Frente a la competencia de la francesa, no se puede decir lo mismo del tenor que dio vida a un desvaído y poco convincente Don José, cuya siempre complicada tesitura hizo sufrir lo indecible a Leonardo Caimi, nada identificado con su personaje. El italiano comenzó regular y no terminó demasiado bien, con continuos problemas en la zona de paso y una voz descolocada, muy propensa a la desafinación en el registro superior, y que en los dos últimos actos hacía presagiar en cualquier instante el peligro de quiebre vocal, algo que afortunadamente no sucedió. Perdió la oportunidad de aportar un variado fraseo a su bella parte, ofreciendo una deslucida aria de la flor, plana e inexpresiva en línea canora.

La lectura del personaje de Micaela en esta producción está ligeramente modificada. No estamos ante una cándida e inocente muchacha de provincias, sino ante una valiente mujer de estética hippie que se arriesga por Don José y que es capaz de adentrarse con aplomo y seguridad en sí misma en los más oscuros suburbios que pueblan los bandidos. Quizá en ello tuvo que ver mucho la exagerada pose vocal de la soprano Eleonora Buratto, cuya voz de cierto tinte oscuro y buena proyección destacó por su afinación y variedad expresiva, pero que se aprecia excesiva en la gestión de sus agudos, algo evidenciable sobre todo en su hermoso aria del acto tercero, donde abre demasiado el sonido. Algo parecido le ocurre al Escamillo del barítono Kyle Ketelsen, con la voz muy bien impostada, pero exhibiendo una atronadora proyección que, en su rudeza, tiende a hacer monolítico el personaje.
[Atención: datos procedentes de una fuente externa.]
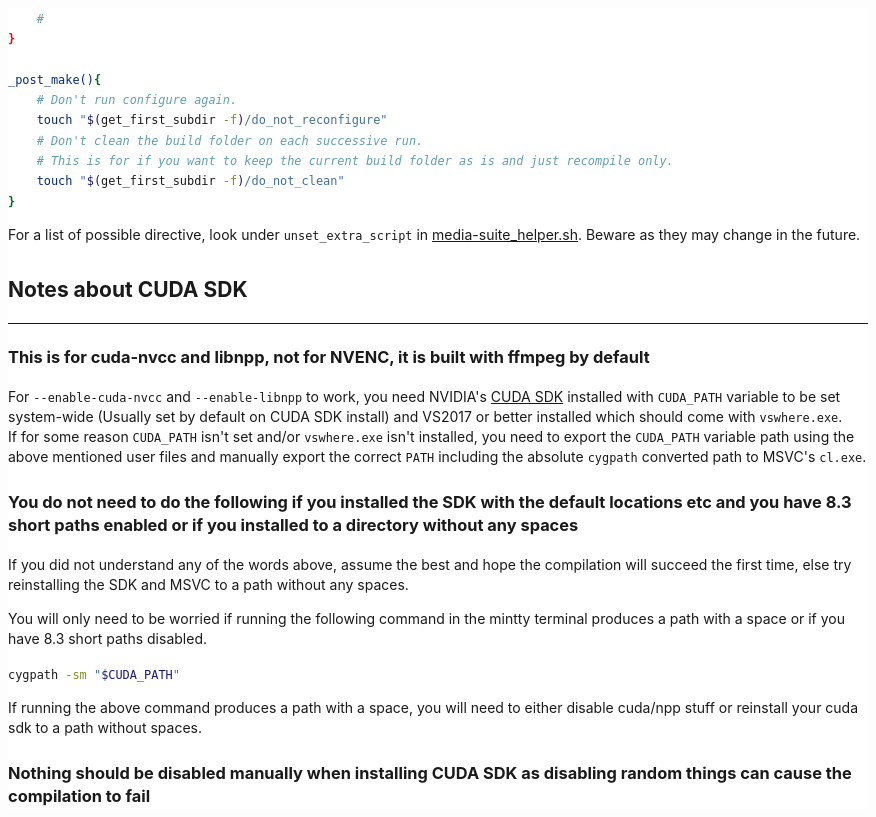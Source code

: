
 ``` bash
    #
}

_post_make(){
    # Don't run configure again.
    touch "$(get_first_subdir -f)/do_not_reconfigure"
    # Don't clean the build folder on each successive run.
    # This is for if you want to keep the current build folder as is and just recompile only.
    touch "$(get_first_subdir -f)/do_not_clean"
}
```

For a list of possible directive, look under `unset_extra_script` in [media-suite_helper.sh](build/media-suite_helper.sh).
Beware as they may change in the future.

## Notes about CUDA SDK

--------

### This is for cuda-nvcc and libnpp, not for NVENC, it is built with ffmpeg by default

For `--enable-cuda-nvcc` and `--enable-libnpp` to work, you need NVIDIA's [CUDA SDK](https://developer.nvidia.com/cuda-toolkit) installed with `CUDA_PATH` variable to be set system-wide (Usually set by default on CUDA SDK install) and VS2017 or better installed which should come with `vswhere.exe`.\
If for some reason `CUDA_PATH` isn't set and/or `vswhere.exe` isn't installed, you need to export the `CUDA_PATH` variable path using the above mentioned user files and manually export the correct `PATH` including the absolute `cygpath` converted path to MSVC's `cl.exe`.

### You do not need to do the following if you installed the SDK with the default locations etc and you have 8.3 short paths enabled or if you installed to a directory without any spaces

If you did not understand any of the words above, assume the best and hope the compilation will succeed the first time, else try reinstalling the SDK and MSVC to a path without any spaces.

You will only need to be worried if running the following command in the mintty terminal produces a path with a space or if you have 8.3 short paths disabled.

```bash
cygpath -sm "$CUDA_PATH"
```

If running the above command produces a path with a space, you will need to either disable cuda/npp stuff or reinstall your cuda sdk to a path without spaces.

### Nothing should be disabled manually when installing CUDA SDK as disabling random things can cause the compilation to fail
La mayoría de comprimarios son españoles y resultan excelentes en esta producción, desde la pareja de bandidos, aquí reconvertidos en proxenetas, formada por un rotundo Borja Quiza como Dancairo y un histriónico Mikeldi Atxalandabaso como Remendado, hasta las encantadoras prestaciones de Frasquita y Mercedes en la escena de las cartas, encarnadas por la soprano Olivia Doray y la mezzo Lidia Vinyes Curtis. Dentro de la corrección se movieron tanto el Morales del tenor Isaac Galán como el Zúñiga del bajo Jean Teitgen. El intrascendente Lillas Pastia arabizado que encarna el actor Alain Azérot no pasa de ser un maestro de ceremonias haciendo trucos de magia barata y profiriendo carcajadas que se pasea por el escenario como espectador pasivo de los hechos. Admirable el trabajo que consigue extraer Ana González de los Pequeños Cantores de la ORCAM y sobresaliente desenvoltura la del Coro Intermezzo en sus múltiples variantes escénicas, siempre con contundentes intervenciones.

Lamentablemente, la batuta de Marc Piollet al frente de la Orquesta Titular del Teatro Real, aunque atendió a los cantantes, no supo brillar ni sacar partido suficiente a la enorme cantidad de detalles que le ofrece la genial y refinada paleta orquestal de Bizet, que no se preocupó lo más mínimo en resaltar. A su tendencia a los tempi apresurados y efectistas desde la inicial obertura, se une la incapacidad para hacer despuntar el drama, pues el discurso orquestal resultó desangelado y anodino, tendente a la opacidad y con escasos instantes de verdadero vuelo dramático.